Vom Jahrhundertwerk zum Luxusgut?

Die Pflegeversicherung leidet an finanzieller Auszehrung und den von ihr erbrachten Leistungen mangelt es an Qualität
von Klaus Priester
(Frankfurter Rundschau vom 13.2.2004)
Abdruck mit freundlicher Erlaubnis der Redaktion sowie des Autors

In einer rapider alternden Gesellschaft müssen die Prioritäten im Bereich öffentlicher Ausgaben anders gesetzt werden. Es droht eine qualitativ unzureichende Versorgung auf Minimalniveau. Eine Subventionierung der Pflegeversicherung könnte - um sie zu retten - unverzichtbar werden, meint der Autor.

Der mit dem Pflege-Qualitätssicherungsgesetz vor einigen Jahren in das Pflegeversicherungsrecht aufgenommene Ansatz, die Träger von Pflege-einrichtungen zur Einführung und Weiterentwicklung eines umfassenden einrichtungsinternen Qualitätsmanagements zu verpflichten sowie in regelmäßigen Abständen die Qualität der Leistungen ihrer Einrichtungen durch unabhängige Sachverständige oder Prüfstellen nachzuweisen und diesen Nachweis zur notwendigen Voraussetzung für den Abschluss von Vergütungsvereinbarungen zu erklären, ist im Grundsatz richtig.

Gerade weil aber die interne Qualitätssicherung in Pflegeeinrichtungen bislang allenfalls rudimentär entwickelt ist, wäre es völlig verfehlt, die Rolle staatlicher und öffentlich-rechtlicher Kontrollinstanzen im Bereich der ambulanten und stationären Pflege, wie MDK und Heimaufsicht, künftig nicht zu stärken bzw. sogar zu schwächen. Dies schwebt offenbar einigen Träger- und Pflegeverbänden vor. Denn weil ja gerade die Erfahrungen zeigen, dass ambulante und stationäre Pflegeeinrichtungen Beobachtung, Kontrolle, Druck und Sanktionen von außen benötigen, damit Missstände aufgedeckt und beseitigt und Qualitätsstandards durchgesetzt werden können, bedarf es starker (und eher noch zu stärkender) externer Kontroll- und Aufsichtsinstanzen mit hoheitlichen bzw. öffentlich-rechtlichen Durchsetzungsbefugnissen.

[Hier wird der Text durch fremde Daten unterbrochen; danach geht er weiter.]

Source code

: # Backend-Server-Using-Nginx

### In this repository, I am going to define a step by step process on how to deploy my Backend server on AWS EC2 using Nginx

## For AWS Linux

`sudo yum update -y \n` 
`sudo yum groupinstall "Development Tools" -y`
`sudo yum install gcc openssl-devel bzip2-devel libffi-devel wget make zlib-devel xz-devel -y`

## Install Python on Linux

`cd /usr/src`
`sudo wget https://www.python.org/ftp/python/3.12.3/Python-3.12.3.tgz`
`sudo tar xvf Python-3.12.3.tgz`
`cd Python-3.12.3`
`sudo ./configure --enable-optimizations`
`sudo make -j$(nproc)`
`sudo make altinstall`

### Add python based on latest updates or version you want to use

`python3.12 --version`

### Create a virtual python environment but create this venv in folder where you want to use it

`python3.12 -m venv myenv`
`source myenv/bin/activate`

Man darf in diesem Bereich der Gesundheitsversorgung nicht auf die „Selbstregulation des Marktes" vertrauen, etwa in dem Sinne, dass sich hohe Qualitätsstandards gleichsam automatisch durchsetzen würden. Denn gerade im ambulanten Pflegesektor hat die in den letzten Jahren gewachsene Konkurrenz der Leistungsanbieter, mithin die „Marktförmigkeit" der Pflegeangebote, augenscheinlich nicht zu einer durchgängigen Qualitätserhöhung geführt, sondern im Gegenteil zur Preiskonkurrenz mit eher negativen Auswirkungen auf die Leistungsqualität.

Pflegeversicherung

Zudem zeigen die Erfahrungen aus anderen Bereichen des (präventiven) Gesundheitsschutzes, wie etwa der Kontrolle des Vollzugs von Arbeits- und Gesundheitsschutzvorschriften sowie von Umweltnormen in den Betrieben durch staatliche und öffentlich-rechtliche Kontroll- und Überwachungsinstitutionen wie Gewerbeaufsicht, Ämter für Arbeits- und Umweltschutz usw., dass derartige Kontrollen und externes „hoheitliches" Sanktionspotential erforderlich sind. Für einen in derart starkem Ausmaß anbieterdominierten Sektor wie z.B. die ambulante Pflege bedarf es also neben gesetzlich und vertraglich klarer gefassten Qualitätsstandards eines gewissen Ausmaßes an externer Kontrolle und Regulierung.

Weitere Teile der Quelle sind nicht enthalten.